Abdelhamid Mehri: « Le pouvoir a encore besoin du FLN »
EXCLUSIF
ABDELHAMID MEHRI À L’EXPRESSION
« Le pouvoir a encore besoin du FLN »
L’Expression, 08 janvier 2005
L’Expression: M.Mehri, depuis que vous avez été la victime du fameux «coup d’Etat scientifique» début 1996, vous ne vous manifestez que rarement sur le devant de la scène. Seriez-vous donc aigri par la politique à l’algérienne?
Abdelhamid Mehri: Après la fameuse session du comité central qui a eu lieu au début de 1996, et qui avait coïncidé pour moi avec une période de certaines difficultés d’ordre strictement personnel, je me suis en effet fait plus discret. Ce sont donc des raisons principalement personnelles qui m’ont accaparé et qui m’ont quelque peu éloigné du devant de la scène politique et médiatique.
Cela explique aussi pourquoi je n’interviens que rarement dans le débat politique. Mais mon jugement sur la politique algérienne est que nous vivons une situation générée par un long processus fait d’une accumulation d’expériences malheureuses et d’erreurs.
Des sphères situées principalement au sommet du pouvoir continuent de refuser l’avènement d’une véritable ouverture démocratique et d’un changement effectif. Donc, je ne suis pas aigri. J’observe l’évolution de la situation politique en prenant compte des réalités politiques.

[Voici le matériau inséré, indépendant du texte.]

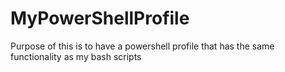 MyPowerShellProfile
===================

Purpose of this is to have a powershell profile that has the same functionality as my bash scripts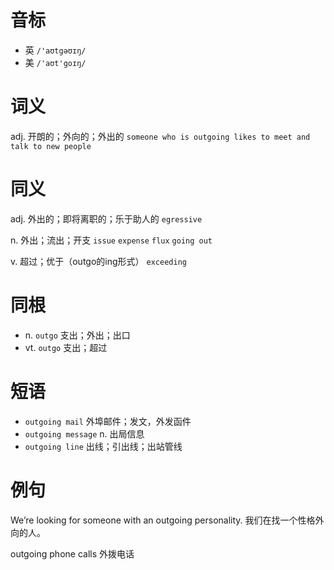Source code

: # 音标

- 英 `/'aʊtgəʊɪŋ/`
- 美 `/'aʊt'goɪŋ/`

# 词义

adj. 开朗的；外向的；外出的
`someone who is outgoing likes to meet and talk to new people`

# 同义

adj. 外出的；即将离职的；乐于助人的
`egressive`

n. 外出；流出；开支
`issue` `expense` `flux` `going out`

v. 超过；优于（outgo的ing形式）
`exceeding`

# 同根

- n. `outgo` 支出；外出；出口
- vt. `outgo` 支出；超过

# 短语

- `outgoing mail` 外埠邮件；发文，外发函件
- `outgoing message` n. 出局信息
- `outgoing line` 出线；引出线；出站管线

# 例句

We’re looking for someone with an outgoing personality.
我们在找一个性格外向的人。

outgoing phone calls
外拨电话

Cela semble fait avec une relative passivité…
Je tiens à ajouter que mon action politique a toujours été inscrite dans le cadre d’un appareil ou d’une organisation. Il est difficile de faire cavalier seul, de jouer au Don Quichotte.
Précisément, en abordant l’appareil dans lequel vous avez toujours évolué, le FLN en l’occurrence, il faut dire que les militants, les observateurs et les cadres de ce parti souhaiteraient bien connaître quels commentaires vous inspire la crise qui secoue cette formation politique depuis bientôt deux années?

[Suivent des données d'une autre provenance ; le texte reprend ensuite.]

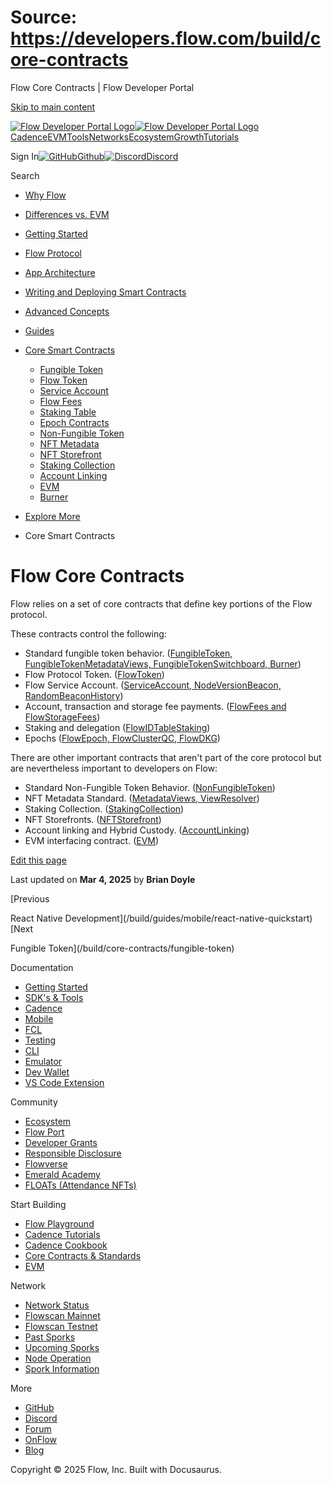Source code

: # Source: https://developers.flow.com/build/core-contracts

Flow Core Contracts | Flow Developer Portal



[Skip to main content](#__docusaurus_skipToContent_fallback)

[![Flow Developer Portal Logo](/img/flow-docs-logo-dark.png)![Flow Developer Portal Logo](/img/flow-docs-logo-light.png)](/)[Cadence](/build/flow)[EVM](/evm/about)[Tools](/tools/flow-cli)[Networks](/networks/flow-networks)[Ecosystem](/ecosystem)[Growth](/growth)[Tutorials](/tutorials)

Sign In[![GitHub]()Github](https://github.com/onflow)[![Discord]()Discord](https://discord.gg/flow)

Search

* [Why Flow](/build/flow)
* [Differences vs. EVM](/build/differences-vs-evm)
* [Getting Started](/build/getting-started/contract-interaction)
* [Flow Protocol](/build/basics/blocks)
* [App Architecture](/build/app-architecture)
* [Writing and Deploying Smart Contracts](/build/learn-cadence)
* [Advanced Concepts](/build/advanced-concepts/account-abstraction)
* [Guides](/build/guides/account-linking)
* [Core Smart Contracts](/build/core-contracts)

  + [Fungible Token](/build/core-contracts/fungible-token)
  + [Flow Token](/build/core-contracts/flow-token)
  + [Service Account](/build/core-contracts/service-account)
  + [Flow Fees](/build/core-contracts/flow-fees)
  + [Staking Table](/build/core-contracts/staking-contract-reference)
  + [Epoch Contracts](/build/core-contracts/epoch-contract-reference)
  + [Non-Fungible Token](/build/core-contracts/non-fungible-token)
  + [NFT Metadata](/build/core-contracts/nft-metadata)
  + [NFT Storefront](/build/core-contracts/nft-storefront)
  + [Staking Collection](/build/core-contracts/staking-collection)
  + [Account Linking](/build/core-contracts/hybrid-custody)
  + [EVM](/build/core-contracts/evm)
  + [Burner](/build/core-contracts/burner)
* [Explore More](/build/explore-more)

* Core Smart Contracts

# Flow Core Contracts

Flow relies on a set of core contracts that define key portions of the
Flow protocol.

These contracts control the following:

* Standard fungible token behavior. ([FungibleToken, FungibleTokenMetadataViews, FungibleTokenSwitchboard, Burner](/build/core-contracts/fungible-token))
* Flow Protocol Token. ([FlowToken](/build/core-contracts/flow-token))
* Flow Service Account. ([ServiceAccount, NodeVersionBeacon, RandomBeaconHistory](/build/core-contracts/service-account))
* Account, transaction and storage fee payments. ([FlowFees and FlowStorageFees](/build/core-contracts/flow-fees))
* Staking and delegation ([FlowIDTableStaking](/build/core-contracts/staking-contract-reference))
* Epochs ([FlowEpoch, FlowClusterQC, FlowDKG](/build/core-contracts/epoch-contract-reference))

There are other important contracts that aren't part of the core protocol
but are nevertheless important to developers on Flow:

* Standard Non-Fungible Token Behavior. ([NonFungibleToken](/build/core-contracts/non-fungible-token))
* NFT Metadata Standard. ([MetadataViews, ViewResolver](/build/core-contracts/nft-metadata))
* Staking Collection. ([StakingCollection](/build/core-contracts/staking-collection))
* NFT Storefronts. ([NFTStorefront](/build/core-contracts/nft-storefront))
* Account linking and Hybrid Custody. ([AccountLinking](/build/core-contracts/hybrid-custody))
* EVM interfacing contract. ([EVM](/build/core-contracts/evm))

[Edit this page](https://github.com/onflow/docs/tree/main/docs/build/core-contracts/index.md)

Last updated on **Mar 4, 2025** by **Brian Doyle**

[Previous

React Native Development](/build/guides/mobile/react-native-quickstart)[Next

Fungible Token](/build/core-contracts/fungible-token)

Documentation

* [Getting Started](/build/getting-started/contract-interaction)
* [SDK's & Tools](/tools)
* [Cadence](https://cadence-lang.org/docs/)
* [Mobile](/build/guides/mobile/overview)
* [FCL](/tools/clients/fcl-js)
* [Testing](/build/smart-contracts/testing)
* [CLI](/tools/flow-cli)
* [Emulator](/tools/emulator)
* [Dev Wallet](https://github.com/onflow/fcl-dev-wallet)
* [VS Code Extension](/tools/vscode-extension)

Community

* [Ecosystem](/ecosystem)
* [Flow Port](https://port.onflow.org/)
* [Developer Grants](https://github.com/onflow/developer-grants)
* [Responsible Disclosure](https://flow.com/flow-responsible-disclosure)
* [Flowverse](https://www.flowverse.co/)
* [Emerald Academy](https://academy.ecdao.org/)
* [FLOATs (Attendance NFTs)](https://floats.city/)

Start Building

* [Flow Playground](https://play.flow.com/)
* [Cadence Tutorials](https://cadence-lang.org/docs/tutorial/first-steps)
* [Cadence Cookbook](https://open-cadence.onflow.org)
* [Core Contracts & Standards](/build/core-contracts)
* [EVM](/evm/about)

Network

* [Network Status](https://status.onflow.org/)
* [Flowscan Mainnet](https://flowdscan.io/)
* [Flowscan Testnet](https://testnet.flowscan.io/)
* [Past Sporks](/networks/node-ops/node-operation/past-sporks)
* [Upcoming Sporks](/networks/node-ops/node-operation/upcoming-sporks)
* [Node Operation](/networks/node-ops)
* [Spork Information](/networks/node-ops/node-operation/spork)

More

* [GitHub](https://github.com/onflow)
* [Discord](https://discord.gg/flow)
* [Forum](https://forum.onflow.org/)
* [OnFlow](https://onflow.org/)
* [Blog](https://flow.com/blog)

Copyright © 2025 Flow, Inc. Built with Docusaurus.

Ce qui se passe actuellement au FLN constitue la résultante de beaucoup de crises passées. Elles marquent les différentes étapes de la vie du FLN, mais aussi la tendance qui ne s’est jamais démentie, visant à en faire un puissant instrument électoral au service des dirigeants du moment.
Ainsi donc, la crise actuelle est la résultante de ce qui s’est passé au 8es congrès, mais aussi au 7e congrès, ainsi que ce qui a précédé ce congrès, notamment le coup d’Etat prétendument scientifique. C’est tout cela qui constitue la crise du FLN. Si on y ajoute un vieillissement naturel dû aux mutations vécues par la société, on pourra plus ou moins appréhender avec sérieux et objectivité ce qui se passe aujourd’hui véritablement au FLN.
Les dirigeants actuels n’arrivent pas à s’entendre pour maintenir le Fln dans le sillage du pouvoir. Maintenir ce parti dans le carcan imposé par le pouvoir, cette fois-ci, ne s’est pas fait sans que la crise n’éclate au grand jour.
Or, le véritable problème, pour ne pas dire le débat, c’est celui de s’interroger sur les véritables missions du FLN.
Quelles conséquences et quels enseignements devrait-on tirer de cette crise qui perdure, mais aussi comment faire justement pour que ce parti ne soit plus un simple instrument entre les mains du pouvoir?
Il y a différentes façons d’aborder cette question. On peut supposer que le FLN n’a été que l’instrument de l’indépendance du pays. Une fois cet acquis obtenu, nous n’aurions plus besoin de ce parti. Or, il s’agit d’une vision quelque peu simpliste d’une question qui l’est beaucoup moins. Ce parti est porteur d’un projet autrement plus vaste. Ce parti s’était fixé pour autres objectifs importants d’instaurer en Algérie une véritable démocratie sociale, mais aussi de réaliser la grande union arabe. Or, force est d’admettre que ces deux buts ne sont toujours pas atteints. La question qui se pose est de savoir si le FLN a les moyens et la volonté nécessaires de poursuivre ces objectifs jusqu’à les concrétiser sur le terrain.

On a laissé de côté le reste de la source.